Stored dataset items
—————

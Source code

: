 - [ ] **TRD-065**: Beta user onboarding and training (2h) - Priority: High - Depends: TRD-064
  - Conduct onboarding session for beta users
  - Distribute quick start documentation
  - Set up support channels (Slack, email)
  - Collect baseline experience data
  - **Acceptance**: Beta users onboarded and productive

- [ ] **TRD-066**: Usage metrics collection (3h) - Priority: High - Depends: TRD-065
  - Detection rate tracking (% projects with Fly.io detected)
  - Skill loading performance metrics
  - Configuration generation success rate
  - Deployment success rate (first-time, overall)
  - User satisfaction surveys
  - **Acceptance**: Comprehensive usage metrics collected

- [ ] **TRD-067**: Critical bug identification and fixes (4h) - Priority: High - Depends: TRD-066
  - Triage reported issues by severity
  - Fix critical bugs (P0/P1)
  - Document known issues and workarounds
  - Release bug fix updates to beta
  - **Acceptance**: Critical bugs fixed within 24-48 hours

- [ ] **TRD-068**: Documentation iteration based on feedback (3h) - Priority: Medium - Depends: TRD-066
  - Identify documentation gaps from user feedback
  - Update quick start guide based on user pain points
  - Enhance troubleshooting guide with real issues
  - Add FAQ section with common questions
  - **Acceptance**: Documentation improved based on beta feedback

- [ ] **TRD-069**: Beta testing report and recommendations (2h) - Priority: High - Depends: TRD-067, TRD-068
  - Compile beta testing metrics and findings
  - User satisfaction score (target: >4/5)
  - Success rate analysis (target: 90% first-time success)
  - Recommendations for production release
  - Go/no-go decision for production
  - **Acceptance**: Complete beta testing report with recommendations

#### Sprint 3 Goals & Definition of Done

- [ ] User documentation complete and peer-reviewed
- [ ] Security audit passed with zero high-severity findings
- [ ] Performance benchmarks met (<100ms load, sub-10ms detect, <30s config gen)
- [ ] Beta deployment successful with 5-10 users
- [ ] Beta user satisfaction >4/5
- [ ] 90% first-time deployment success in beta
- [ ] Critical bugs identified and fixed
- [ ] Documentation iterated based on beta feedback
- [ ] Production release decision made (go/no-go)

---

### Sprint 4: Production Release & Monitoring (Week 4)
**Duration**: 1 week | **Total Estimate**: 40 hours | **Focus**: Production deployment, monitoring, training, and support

—————

=== Directions for this task ===
When a line in the records above holds "decision", that line is to be reported.

=== Result of this exercise ===
  - Go/no-go decision for production
- [ ] Production release decision made (go/no-go)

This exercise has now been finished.